Il profilo dell’interesse ad agire, tutt’altro che estraneo al contendere per come concretamente sviluppatosi tra il primo ed il secondo grado del giudizio e sopra riepilogato, imponeva dunque la ricostruzione della domanda originaria in osservanza dei presupposti di specificità di cui all’art. 366 c.p.c., comma 1 (Cass. 24 aprile 2018, n. 10072) e di autonomia del ricorso per cassazione (Cass., S.U., 22 maggio 2014, n. 11308) che la predetta norma nel suo complesso esprime, con riferimento in particolare, qui, al n. 3 della stessa disposizione, da cui si desume la necessità che la narrativa e l’argomentazione siano idonee, riportando anche la trascrizione esplicita dei necessari passaggi degli atti rilevanti, a manifestare pregnanza delle ragioni prospettate o di quanto (qui, interesse ad agire) la parte sia onerata comunque di prospettare, senza necessità per la S.C. di ricercare autonomamente in tali atti i corrispondenti profili ipoteticamente rilevanti (v. ora, sul punto, Cass., S.U., 27 dicembre 2019, n. 34469).

Tale onere, come si è detto, non è stato assolto, e quanto argomentato, comportando anche l’inammissibilità del ricorso, è del tutto assorbente rispetto ai motivi sviluppati con riferimento al merito.
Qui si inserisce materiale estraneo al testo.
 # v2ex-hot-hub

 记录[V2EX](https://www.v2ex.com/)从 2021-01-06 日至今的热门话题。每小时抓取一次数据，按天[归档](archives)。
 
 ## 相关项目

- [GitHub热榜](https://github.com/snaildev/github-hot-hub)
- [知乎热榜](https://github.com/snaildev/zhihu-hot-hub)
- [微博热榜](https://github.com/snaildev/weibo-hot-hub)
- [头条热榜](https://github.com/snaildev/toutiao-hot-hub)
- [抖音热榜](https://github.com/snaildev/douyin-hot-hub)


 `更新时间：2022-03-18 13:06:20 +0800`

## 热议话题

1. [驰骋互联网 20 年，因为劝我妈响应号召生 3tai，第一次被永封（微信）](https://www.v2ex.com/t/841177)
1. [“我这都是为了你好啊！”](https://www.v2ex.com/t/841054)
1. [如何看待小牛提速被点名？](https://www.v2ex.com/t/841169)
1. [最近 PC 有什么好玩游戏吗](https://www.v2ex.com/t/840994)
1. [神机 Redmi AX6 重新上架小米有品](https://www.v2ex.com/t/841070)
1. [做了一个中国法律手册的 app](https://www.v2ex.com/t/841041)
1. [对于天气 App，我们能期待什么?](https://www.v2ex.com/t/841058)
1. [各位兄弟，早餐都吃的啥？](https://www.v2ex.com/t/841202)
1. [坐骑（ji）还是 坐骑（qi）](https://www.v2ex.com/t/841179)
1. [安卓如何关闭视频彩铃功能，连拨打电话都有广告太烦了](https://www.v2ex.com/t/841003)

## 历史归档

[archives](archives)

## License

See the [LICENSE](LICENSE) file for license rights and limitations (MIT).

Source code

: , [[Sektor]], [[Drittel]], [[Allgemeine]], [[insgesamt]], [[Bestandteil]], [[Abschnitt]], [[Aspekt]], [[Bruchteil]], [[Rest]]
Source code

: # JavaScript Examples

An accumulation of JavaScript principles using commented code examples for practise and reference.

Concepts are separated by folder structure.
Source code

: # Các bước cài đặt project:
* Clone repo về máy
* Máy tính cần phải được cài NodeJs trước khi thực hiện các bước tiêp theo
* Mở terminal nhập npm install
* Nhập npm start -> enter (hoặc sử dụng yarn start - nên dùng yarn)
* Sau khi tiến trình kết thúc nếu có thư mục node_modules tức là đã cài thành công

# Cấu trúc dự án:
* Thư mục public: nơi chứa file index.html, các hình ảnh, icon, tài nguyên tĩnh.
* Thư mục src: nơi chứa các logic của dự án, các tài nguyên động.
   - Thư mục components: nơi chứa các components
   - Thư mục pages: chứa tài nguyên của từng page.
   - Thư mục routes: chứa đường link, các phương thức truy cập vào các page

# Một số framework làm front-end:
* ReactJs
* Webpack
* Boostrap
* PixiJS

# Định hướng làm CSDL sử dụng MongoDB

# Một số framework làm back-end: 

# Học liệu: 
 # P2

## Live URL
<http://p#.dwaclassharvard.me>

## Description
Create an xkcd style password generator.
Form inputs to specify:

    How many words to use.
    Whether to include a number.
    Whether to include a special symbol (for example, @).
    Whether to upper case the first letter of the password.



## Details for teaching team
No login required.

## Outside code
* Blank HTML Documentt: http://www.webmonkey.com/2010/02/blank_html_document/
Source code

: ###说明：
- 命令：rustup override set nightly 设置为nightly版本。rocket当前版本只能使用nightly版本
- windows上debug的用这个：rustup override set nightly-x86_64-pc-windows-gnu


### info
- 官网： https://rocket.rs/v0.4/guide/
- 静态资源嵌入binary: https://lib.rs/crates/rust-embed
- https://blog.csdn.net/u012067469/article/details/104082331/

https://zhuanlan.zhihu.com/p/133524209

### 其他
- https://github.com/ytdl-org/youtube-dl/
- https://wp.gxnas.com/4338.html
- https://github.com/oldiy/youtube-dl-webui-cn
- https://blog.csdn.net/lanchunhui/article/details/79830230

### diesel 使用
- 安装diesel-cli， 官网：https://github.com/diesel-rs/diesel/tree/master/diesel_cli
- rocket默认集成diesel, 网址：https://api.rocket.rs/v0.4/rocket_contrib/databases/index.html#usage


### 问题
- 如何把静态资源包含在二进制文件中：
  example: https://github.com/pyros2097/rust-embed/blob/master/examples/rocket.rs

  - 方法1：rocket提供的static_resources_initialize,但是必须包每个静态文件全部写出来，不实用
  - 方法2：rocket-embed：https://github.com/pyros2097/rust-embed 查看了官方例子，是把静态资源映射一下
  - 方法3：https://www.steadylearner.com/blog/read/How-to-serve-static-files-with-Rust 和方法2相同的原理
3. Le spese del grado seguono la soccombenza.

PQM

La Corte dichiara inammissibile il ricorso e condanna il ricorrente al pagamento in favore della controparte delle spese del giudizio di cassazione, che liquida in Euro 5.000,00 per compensi ed Euro 200,00 per esborsi, oltre spese generali ed accessori di legge.

Ai sensi del D.P.R. n. 115 del 2002, art. 13, comma 1 quater, dà atto della sussistenza dei presupposti processuali per il versamento, da parte del ricorrente, dell’ulteriore importo a titolo di contributo unificato pari a quello previsto per il ricorso, a norma dello stesso art. 13, comma 1-bis, se dovuto.

Così deciso in Roma, nella Camera di consiglio, il 10 febbraio 2021.